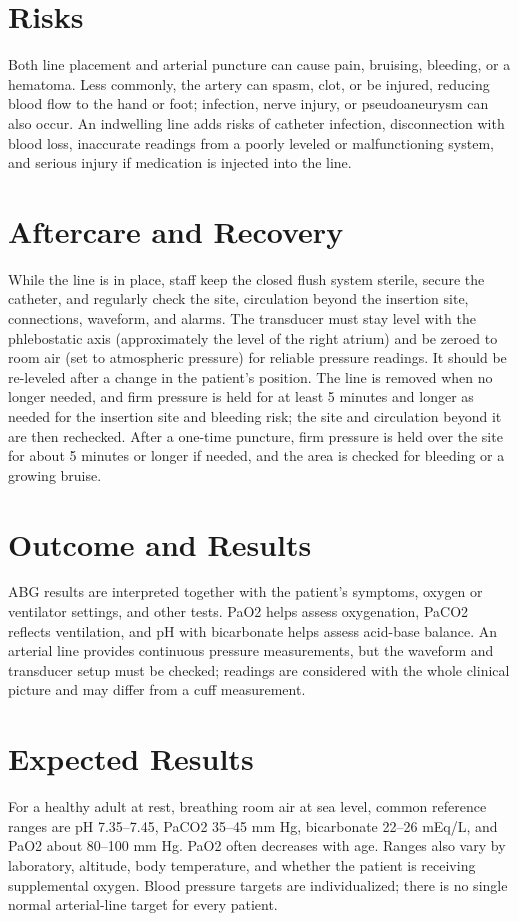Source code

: \section*{Risks}
Both line placement and arterial puncture can cause pain, bruising, bleeding, or a hematoma. Less commonly, the artery can spasm, clot, or be injured, reducing blood flow to the hand or foot; infection, nerve injury, or pseudoaneurysm can also occur. An indwelling line adds risks of catheter infection, disconnection with blood loss, inaccurate readings from a poorly leveled or malfunctioning system, and serious injury if medication is injected into the line.

\section*{Aftercare and Recovery}
While the line is in place, staff keep the closed flush system sterile, secure the catheter, and regularly check the site, circulation beyond the insertion site, connections, waveform, and alarms. The transducer must stay level with the phlebostatic axis (approximately the level of the right atrium) and be zeroed to room air (set to atmospheric pressure) for reliable pressure readings. It should be re-leveled after a change in the patient's position. The line is removed when no longer needed, and firm pressure is held for at least 5 minutes and longer as needed for the insertion site and bleeding risk; the site and circulation beyond it are then rechecked. After a one-time puncture, firm pressure is held over the site for about 5 minutes or longer if needed, and the area is checked for bleeding or a growing bruise.

\section*{Outcome and Results}
ABG results are interpreted together with the patient's symptoms, oxygen or ventilator settings, and other tests. PaO2 helps assess oxygenation, PaCO2 reflects ventilation, and pH with bicarbonate helps assess acid-base balance. An arterial line provides continuous pressure measurements, but the waveform and transducer setup must be checked; readings are considered with the whole clinical picture and may differ from a cuff measurement.

\section*{Expected Results}
For a healthy adult at rest, breathing room air at sea level, common reference ranges are pH 7.35--7.45, PaCO2 35--45 mm Hg, bicarbonate 22--26 mEq/L, and PaO2 about 80--100 mm Hg. PaO2 often decreases with age. Ranges also vary by laboratory, altitude, body temperature, and whether the patient is receiving supplemental oxygen. Blood pressure targets are individualized; there is no single normal arterial-line target for every patient.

___

* [WHAT THIS TASK INVOLVES]:
Write out the records above exactly as they stand, leaving out every picture.

* [RESULT OF THIS EXERCISE]:
Source code

: \section*{Risks}
Both line placement and arterial puncture can cause pain, bruising, bleeding, or a hematoma. Less commonly, the artery can spasm, clot, or be injured, reducing blood flow to the hand or foot; infection, nerve injury, or pseudoaneurysm can also occur. An indwelling line adds risks of catheter infection, disconnection with blood loss, inaccurate readings from a poorly leveled or malfunctioning system, and serious injury if medication is injected into the line.

\section*{Aftercare and Recovery}
While the line is in place, staff keep the closed flush system sterile, secure the catheter, and regularly check the site, circulation beyond the insertion site, connections, waveform, and alarms. The transducer must stay level with the phlebostatic axis (approximately the level of the right atrium) and be zeroed to room air (set to atmospheric pressure) for reliable pressure readings. It should be re-leveled after a change in the patient's position. The line is removed when no longer needed, and firm pressure is held for at least 5 minutes and longer as needed for the insertion site and bleeding risk; the site and circulation beyond it are then rechecked. After a one-time puncture, firm pressure is held over the site for about 5 minutes or longer if needed, and the area is checked for bleeding or a growing bruise.

\section*{Outcome and Results}
ABG results are interpreted together with the patient's symptoms, oxygen or ventilator settings, and other tests. PaO2 helps assess oxygenation, PaCO2 reflects ventilation, and pH with bicarbonate helps assess acid-base balance. An arterial line provides continuous pressure measurements, but the waveform and transducer setup must be checked; readings are considered with the whole clinical picture and may differ from a cuff measurement.

\section*{Expected Results}
For a healthy adult at rest, breathing room air at sea level, common reference ranges are pH 7.35--7.45, PaCO2 35--45 mm Hg, bicarbonate 22--26 mEq/L, and PaO2 about 80--100 mm Hg. PaO2 often decreases with age. Ranges also vary by laboratory, altitude, body temperature, and whether the patient is receiving supplemental oxygen. Blood pressure targets are individualized; there is no single normal arterial-line target for every patient.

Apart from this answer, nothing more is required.